**Information provided:**
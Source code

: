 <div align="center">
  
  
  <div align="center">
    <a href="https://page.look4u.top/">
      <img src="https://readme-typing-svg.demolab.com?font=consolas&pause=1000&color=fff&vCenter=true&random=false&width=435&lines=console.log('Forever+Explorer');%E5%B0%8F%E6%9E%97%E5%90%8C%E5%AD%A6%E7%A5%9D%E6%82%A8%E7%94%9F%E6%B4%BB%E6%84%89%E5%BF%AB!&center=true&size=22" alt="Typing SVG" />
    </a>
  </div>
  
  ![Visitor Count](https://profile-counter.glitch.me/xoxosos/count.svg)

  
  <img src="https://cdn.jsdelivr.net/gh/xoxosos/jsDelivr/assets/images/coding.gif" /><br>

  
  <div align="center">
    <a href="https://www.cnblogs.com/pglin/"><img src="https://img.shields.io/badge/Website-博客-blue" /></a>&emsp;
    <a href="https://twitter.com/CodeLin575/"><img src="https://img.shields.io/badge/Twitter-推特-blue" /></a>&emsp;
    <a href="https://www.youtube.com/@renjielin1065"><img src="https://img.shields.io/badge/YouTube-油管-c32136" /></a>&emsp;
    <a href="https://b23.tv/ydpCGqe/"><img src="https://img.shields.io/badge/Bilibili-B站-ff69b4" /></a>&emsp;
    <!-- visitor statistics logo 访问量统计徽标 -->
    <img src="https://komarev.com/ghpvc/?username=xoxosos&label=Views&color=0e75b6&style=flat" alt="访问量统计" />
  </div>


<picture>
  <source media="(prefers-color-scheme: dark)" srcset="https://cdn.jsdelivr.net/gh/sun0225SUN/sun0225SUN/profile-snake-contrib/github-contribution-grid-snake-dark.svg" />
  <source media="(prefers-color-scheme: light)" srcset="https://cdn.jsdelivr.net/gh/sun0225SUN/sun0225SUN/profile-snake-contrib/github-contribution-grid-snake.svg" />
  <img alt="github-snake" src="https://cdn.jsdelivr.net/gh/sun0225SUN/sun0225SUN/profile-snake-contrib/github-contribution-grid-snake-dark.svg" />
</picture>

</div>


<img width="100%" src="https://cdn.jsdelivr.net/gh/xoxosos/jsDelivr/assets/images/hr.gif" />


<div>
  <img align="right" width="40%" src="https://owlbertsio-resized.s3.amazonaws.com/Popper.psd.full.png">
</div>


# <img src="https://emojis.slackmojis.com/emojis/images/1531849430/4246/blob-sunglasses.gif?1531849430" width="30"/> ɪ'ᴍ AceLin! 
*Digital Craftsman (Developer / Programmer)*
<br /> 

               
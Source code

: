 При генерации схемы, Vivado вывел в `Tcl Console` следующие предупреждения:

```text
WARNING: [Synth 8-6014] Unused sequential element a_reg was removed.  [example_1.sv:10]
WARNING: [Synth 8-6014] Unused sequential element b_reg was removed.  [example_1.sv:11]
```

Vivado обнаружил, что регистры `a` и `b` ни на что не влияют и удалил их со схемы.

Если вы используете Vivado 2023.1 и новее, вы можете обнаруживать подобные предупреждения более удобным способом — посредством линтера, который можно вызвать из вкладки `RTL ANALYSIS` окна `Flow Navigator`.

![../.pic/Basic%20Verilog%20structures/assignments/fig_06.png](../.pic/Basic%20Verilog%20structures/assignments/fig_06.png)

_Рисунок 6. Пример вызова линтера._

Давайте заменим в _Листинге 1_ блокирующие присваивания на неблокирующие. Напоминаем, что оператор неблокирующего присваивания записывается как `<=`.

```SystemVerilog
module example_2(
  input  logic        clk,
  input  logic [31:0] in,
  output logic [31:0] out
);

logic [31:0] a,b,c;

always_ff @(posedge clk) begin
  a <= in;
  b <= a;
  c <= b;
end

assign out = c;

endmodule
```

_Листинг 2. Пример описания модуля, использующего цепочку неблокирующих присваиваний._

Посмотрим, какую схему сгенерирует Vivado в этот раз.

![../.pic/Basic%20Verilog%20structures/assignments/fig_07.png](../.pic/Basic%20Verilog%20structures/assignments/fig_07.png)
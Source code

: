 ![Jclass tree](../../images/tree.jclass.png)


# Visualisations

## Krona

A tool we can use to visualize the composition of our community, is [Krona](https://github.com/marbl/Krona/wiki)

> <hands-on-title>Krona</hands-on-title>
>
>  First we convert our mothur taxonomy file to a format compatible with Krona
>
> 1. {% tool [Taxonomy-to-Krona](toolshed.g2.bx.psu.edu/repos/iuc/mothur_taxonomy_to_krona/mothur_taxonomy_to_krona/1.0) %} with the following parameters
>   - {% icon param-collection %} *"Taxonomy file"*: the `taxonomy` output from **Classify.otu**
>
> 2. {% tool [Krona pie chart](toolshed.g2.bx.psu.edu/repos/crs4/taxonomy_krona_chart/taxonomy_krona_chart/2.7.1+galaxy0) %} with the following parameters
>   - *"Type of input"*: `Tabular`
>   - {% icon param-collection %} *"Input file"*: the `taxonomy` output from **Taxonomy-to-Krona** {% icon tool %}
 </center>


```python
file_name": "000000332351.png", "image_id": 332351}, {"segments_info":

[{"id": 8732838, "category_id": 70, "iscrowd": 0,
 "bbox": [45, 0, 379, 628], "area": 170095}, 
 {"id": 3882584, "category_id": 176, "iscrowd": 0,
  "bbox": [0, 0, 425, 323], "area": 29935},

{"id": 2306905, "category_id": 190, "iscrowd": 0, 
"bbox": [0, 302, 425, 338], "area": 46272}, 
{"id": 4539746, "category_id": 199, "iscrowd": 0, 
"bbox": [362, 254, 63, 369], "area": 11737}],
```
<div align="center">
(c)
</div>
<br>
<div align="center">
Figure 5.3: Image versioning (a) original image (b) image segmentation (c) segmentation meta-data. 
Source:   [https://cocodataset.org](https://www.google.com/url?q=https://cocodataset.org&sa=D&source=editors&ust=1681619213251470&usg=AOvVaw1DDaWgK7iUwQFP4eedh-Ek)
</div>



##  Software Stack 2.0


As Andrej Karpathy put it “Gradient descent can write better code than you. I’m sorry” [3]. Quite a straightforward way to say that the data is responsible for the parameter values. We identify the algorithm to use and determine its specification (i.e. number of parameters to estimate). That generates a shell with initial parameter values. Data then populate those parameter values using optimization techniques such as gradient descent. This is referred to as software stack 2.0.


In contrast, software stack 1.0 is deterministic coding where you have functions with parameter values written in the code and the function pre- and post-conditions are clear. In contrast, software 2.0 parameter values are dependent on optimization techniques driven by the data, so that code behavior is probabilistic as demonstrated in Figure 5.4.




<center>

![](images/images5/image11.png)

**Assignment:** Give each entry again, spelled exactly as shown.

**Output:**
Source code

: <div align="center">
  
  
  <div align="center">
    <a href="https://page.look4u.top/">
      <img src="https://readme-typing-svg.demolab.com?font=consolas&pause=1000&color=fff&vCenter=true&random=false&width=435&lines=console.log('Forever+Explorer');%E5%B0%8F%E6%9E%97%E5%90%8C%E5%AD%A6%E7%A5%9D%E6%82%A8%E7%94%9F%E6%B4%BB%E6%84%89%E5%BF%AB!&center=true&size=22" alt="Typing SVG" />
    </a>
  </div>
  
  ![Visitor Count](https://profile-counter.glitch.me/xoxosos/count.svg)

  
  <img src="https://cdn.jsdelivr.net/gh/xoxosos/jsDelivr/assets/images/coding.gif" /><br>

  
  <div align="center">
    <a href="https://www.cnblogs.com/pglin/"><img src="https://img.shields.io/badge/Website-博客-blue" /></a>&emsp;
    <a href="https://twitter.com/CodeLin575/"><img src="https://img.shields.io/badge/Twitter-推特-blue" /></a>&emsp;
    <a href="https://www.youtube.com/@renjielin1065"><img src="https://img.shields.io/badge/YouTube-油管-c32136" /></a>&emsp;
    <a href="https://b23.tv/ydpCGqe/"><img src="https://img.shields.io/badge/Bilibili-B站-ff69b4" /></a>&emsp;
    <!-- visitor statistics logo 访问量统计徽标 -->
    <img src="https://komarev.com/ghpvc/?username=xoxosos&label=Views&color=0e75b6&style=flat" alt="访问量统计" />
  </div>


<picture>
  <source media="(prefers-color-scheme: dark)" srcset="https://cdn.jsdelivr.net/gh/sun0225SUN/sun0225SUN/profile-snake-contrib/github-contribution-grid-snake-dark.svg" />
  <source media="(prefers-color-scheme: light)" srcset="https://cdn.jsdelivr.net/gh/sun0225SUN/sun0225SUN/profile-snake-contrib/github-contribution-grid-snake.svg" />
  <img alt="github-snake" src="https://cdn.jsdelivr.net/gh/sun0225SUN/sun0225SUN/profile-snake-contrib/github-contribution-grid-snake-dark.svg" />
</picture>

</div>


<img width="100%" src="https://cdn.jsdelivr.net/gh/xoxosos/jsDelivr/assets/images/hr.gif" />


<div>
  <img align="right" width="40%" src="https://owlbertsio-resized.s3.amazonaws.com/Popper.psd.full.png">
</div>


# <img src="https://emojis.slackmojis.com/emojis/images/1531849430/4246/blob-sunglasses.gif?1531849430" width="30"/> ɪ'ᴍ AceLin! 
*Digital Craftsman (Developer / Programmer)*
<br /> 

               
Source code

: При генерации схемы, Vivado вывел в `Tcl Console` следующие предупреждения:

```text
WARNING: [Synth 8-6014] Unused sequential element a_reg was removed.  [example_1.sv:10]
WARNING: [Synth 8-6014] Unused sequential element b_reg was removed.  [example_1.sv:11]
```

Vivado обнаружил, что регистры `a` и `b` ни на что не влияют и удалил их со схемы.

Если вы используете Vivado 2023.1 и новее, вы можете обнаруживать подобные предупреждения более удобным способом — посредством линтера, который можно вызвать из вкладки `RTL ANALYSIS` окна `Flow Navigator`.

![../.pic/Basic%20Verilog%20structures/assignments/fig_06.png](../.pic/Basic%20Verilog%20structures/assignments/fig_06.png)

_Рисунок 6. Пример вызова линтера._

Давайте заменим в _Листинге 1_ блокирующие присваивания на неблокирующие. Напоминаем, что оператор неблокирующего присваивания записывается как `<=`.

```SystemVerilog
module example_2(
  input  logic        clk,
  input  logic [31:0] in,
  output logic [31:0] out
);

logic [31:0] a,b,c;

always_ff @(posedge clk) begin
  a <= in;
  b <= a;
  c <= b;
end

assign out = c;

endmodule
```

_Листинг 2. Пример описания модуля, использующего цепочку неблокирующих присваиваний._

Посмотрим, какую схему сгенерирует Vivado в этот раз.

![../.pic/Basic%20Verilog%20structures/assignments/fig_07.png](../.pic/Basic%20Verilog%20structures/assignments/fig_07.png)
Source code

: ![Jclass tree](../../images/tree.jclass.png)


# Visualisations

## Krona

A tool we can use to visualize the composition of our community, is [Krona](https://github.com/marbl/Krona/wiki)

> <hands-on-title>Krona</hands-on-title>
>
>  First we convert our mothur taxonomy file to a format compatible with Krona
>
> 1. {% tool [Taxonomy-to-Krona](toolshed.g2.bx.psu.edu/repos/iuc/mothur_taxonomy_to_krona/mothur_taxonomy_to_krona/1.0) %} with the following parameters
>   - {% icon param-collection %} *"Taxonomy file"*: the `taxonomy` output from **Classify.otu**
>
> 2. {% tool [Krona pie chart](toolshed.g2.bx.psu.edu/repos/crs4/taxonomy_krona_chart/taxonomy_krona_chart/2.7.1+galaxy0) %} with the following parameters
>   - *"Type of input"*: `Tabular`
>   - {% icon param-collection %} *"Input file"*: the `taxonomy` output from **Taxonomy-to-Krona** {% icon tool %}
 </center>


```python
file_name": "000000332351.png", "image_id": 332351}, {"segments_info":

[{"id": 8732838, "category_id": 70, "iscrowd": 0,
 "bbox": [45, 0, 379, 628], "area": 170095}, 
 {"id": 3882584, "category_id": 176, "iscrowd": 0,
  "bbox": [0, 0, 425, 323], "area": 29935},

{"id": 2306905, "category_id": 190, "iscrowd": 0, 
"bbox": [0, 302, 425, 338], "area": 46272}, 
{"id": 4539746, "category_id": 199, "iscrowd": 0, 
"bbox": [362, 254, 63, 369], "area": 11737}],
```
<div align="center">
(c)
</div>
<br>
<div align="center">
Figure 5.3: Image versioning (a) original image (b) image segmentation (c) segmentation meta-data. 
Source:   [https://cocodataset.org](https://www.google.com/url?q=https://cocodataset.org&sa=D&source=editors&ust=1681619213251470&usg=AOvVaw1DDaWgK7iUwQFP4eedh-Ek)
</div>



##  Software Stack 2.0


As Andrej Karpathy put it “Gradient descent can write better code than you. I’m sorry” [3]. Quite a straightforward way to say that the data is responsible for the parameter values. We identify the algorithm to use and determine its specification (i.e. number of parameters to estimate). That generates a shell with initial parameter values. Data then populate those parameter values using optimization techniques such as gradient descent. This is referred to as software stack 2.0.


In contrast, software stack 1.0 is deterministic coding where you have functions with parameter values written in the code and the function pre- and post-conditions are clear. In contrast, software 2.0 parameter values are dependent on optimization techniques driven by the data, so that code behavior is probabilistic as demonstrated in Figure 5.4.




<center>

![](images/images5/image11.png)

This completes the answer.